La Calle Mayor presenta un brillo
celestial, su rostro resplandece de una alegría sin límites, el motivo no es
para menos, el Stmo. Cristo de la Fe, el Cristo de los paterneros, la imagen
tallada, cuya figura representa a Jesucristo clavado en la cruz cuyo nombre, Paterna
y los paterneros tantas veces invocamos y por la que sentimos una especial devoción,
esta sagrada imagen va a ser trasladada en solemne procesión por las calles de
la Villa y nuestra Calle Mayor, con esa intuición de madre, presiente que
también ella va a tener la oportunidad de postrarse a sus pies y pedirle
humildemente que interceda por sus hijos.
El cortejo procesional se inicia
con una masiva asistencia de mujeres y niños, seguida después de los hombres,
todos, ataviados con sus mejores galas, son portadores del correspondiente
cirio. La gente, que de nuevo abarrota la calle, contempla con silencio el paso
de la procesión, silencio que, de cuando en cuando, se rompe para musitar
frases como «estos son los clavarios entrantes», mira fulano es el clavario
mayor para el año que viene», «¿estas son las clavariesas entrantes o
salientes». Son frecuentes también los gestos amistosos o saludos verbales
entre los asistentes a la procesión y los que la están viendo. La imagen del
Cristo entra en la Calle Mayor. La gente se pone respetuosamente de pié y no se
arrodilla porque es imposible hacerlo. Todos los ojos se dirigen hacia la
venerada imagen y con un fervor cristiano manifiestan sus múltiples
pensamientos, mientras unos rezan en sencilla oración, otros piden a Dios
protección para los suyos, algunos no saben que decir pero clavan su mirada en
el rostro dolorido de la imagen crucificada y esta mirada es tan profunda y tan
cargada de sentimiento que lo dice todo. La Calle Mayor goza, en estos
momentos, de su fiesta más grande.
Detrás de la imagen y en
representación de los estamentos sociales y eclesiásticos marchan los ministros
de la Iglesia y las autoridades civiles y militares. La laureada banda de Paterna,
va desgranando al aire las dulces notas de una música sacra, mientras que una compañía
de soldados, con sus oficiales al frente cierran la comitiva procesional.

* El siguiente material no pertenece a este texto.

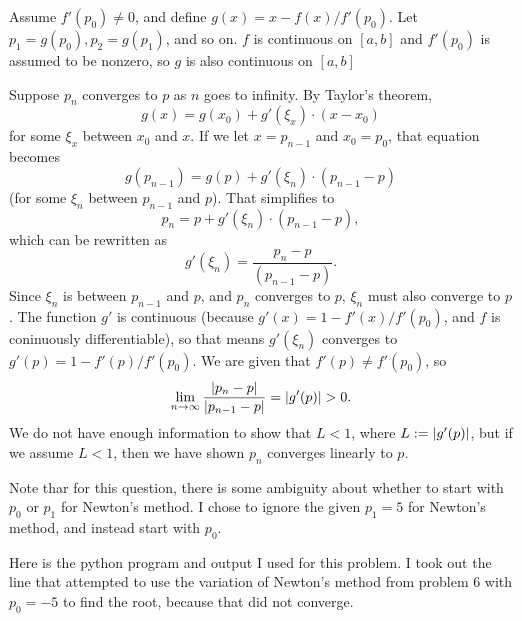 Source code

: \documentclass{article}
\begin{document}
\bigskip
\begin{prob}
\end{prob}
Assume $f'(p_0) \neq 0$, and define $g(x) = x - f(x) / f'(p_0)$. Let $p_1 = g(p_0), p_2 = g(p_1)$, and so on. $f$ is continuous on $[a,b]$ and $f'(p_0)$ is assumed to be nonzero, so $g$ is also continuous on $[a,b]$
\par
Suppose $p_n$ converges to $p$ as $n$ goes to infinity. By Taylor's theorem,
\[ g(x) = g(x_0) + g'(\xi_x) \cdot (x - x_0) \]
for some $\xi_x$ between $x_0$ and $x$. If we let $x = p_{n-1}$ and $x_0 = p_0$, that equation becomes
\[ g(p_{n-1}) = g(p) + g'(\xi_n) \cdot (p_{n-1} - p) \]
(for some $\xi_n$ between $p_{n-1}$ and $p$). That simplifies to
\[ p_n = p + g'(\xi_n) \cdot (p_{n-1} - p), \]
which can be rewritten as
\[ g'(\xi_n) = \frac{p_n - p}{(p_{n-1} - p)}. \]
Since $\xi_n$ is between $p_{n-1}$ and $p$, and $p_n$ converges to $p$, $\xi_n$ must also converge to $p$. The function $g'$ is continuous (because $g'(x) = 1 - f'(x) / f'(p_0)$, and $f$ is coninuously differentiable), so that means $g'(\xi_n)$ converges to $g'(p) = 1 - f'(p) / f'(p_0)$. We are given that $f'(p) \neq f'(p_0)$, so
\[ \lim_{n \rightarrow \infty} \frac{\left\lvert p_n-p \right\rvert}{\left\lvert p_{n-1}-p \right\rvert} = \left\lvert g'(p) \right\rvert > 0. \]
We do not have enough information to show that $L < 1$, where $L := \left\lvert g'(p) \right\rvert$, but if we assume $L < 1$, then we have shown $p_n$ converges linearly to $p$.
\bigskip
\begin{prob}
\end{prob}
Note thar for this question, there is some ambiguity about whether to start with $p_0$ or $p_1$ for Newton's method. I chose to ignore the given $p_1=5$ for Newton's method, and instead start with $p_0$.
\par
Here is the python program and output I used for this problem. I took out the line that attempted to use the variation of Newton's method from problem 6 with $p_0=-5$ to find the root, because that did not converge.
\end{document}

No sería justo hablar de la Calle
Mayor, sin dedicar un recuerdo a sus vecinos. Estos al igual que sus
antepasados, soportan pacientemente las vicisitudes y los problemas que siempre
plantean unas fiestas como las nuestras, la sangre paternera que corre por sus venas
y el gran cariño que sienten por Paterna y sus fiestas son motivos capaces de
soportar todas las incomodidades habidas y por haber, ellos así lo entienden,
Isabel Esteve y su familia, con el grato recuerdo de sus padres, el amigo Ramón
Gimeno y los suyos, las hermanas Miralles, extraordinarias paterneras, María
Ferrandis, la Cota, de cuya madre sentía gran admiración, de cuyo hermano
Antonio, guardo el buen recuerdo de haber sido, aunque por poco tiempo, mi
maestro en las Escuelas Nacionales y con cuyos hijos Maria y Pepe, me une una
buena amistad, Carmen y Consuelo, las de Coto, y familia, en especial el gran
amigo de siempre Vicente Ballester, recuerdo de admiración para la que en vida fue
Pelegrina, la del estanco de las cuatro esquinas, y si me lo permiten Ismael
Calatrava y los suyos, cuya familia contó siempre con la amistad sincera de mis
padres y como no, con la mía propia, el de otros muchos a los que mi memoria no
alcanza o no llegué a conocer, para todos ellos nuestra fiesta mayor les debe
un especial reconocimiento y que yo quisiera, en su nombre, hacer patente en
estas líneas. Gracias a todos y enhorabuena por vuestro comportamiento.
Paterna acaba de celebrar su
fiesta mayor, todo vuelve a ser como antes. La Calle Mayor se queda sola, el ir
y venir de los vehículos y el paso habitual de la gente romperán su silencio en
espera de que llegue otro año. El tiempo irá pasando, futuras generaciones
sucederán a las anteriores, no es difícil imaginar que cada una de ellas,
seguirá manteniendo, y, si cabe, mejorando todas las manifestaciones históricas
y tradicionales de nuestra Villa, como testigo de excepción que nuestra calle
principal, madre por excelencia de todas las calles, la cual, podrá ser objeto
de alguna modificación o transformación en su aspecto externo, pero
indudablemente su espíritu permanecerá inalterable para dar fe de que todo va
desarrollándose, cual es el buen deseo de todos aquellos paterneros que viven y
sienten el orgullo de tener en su pueblo, una Calle Mayor.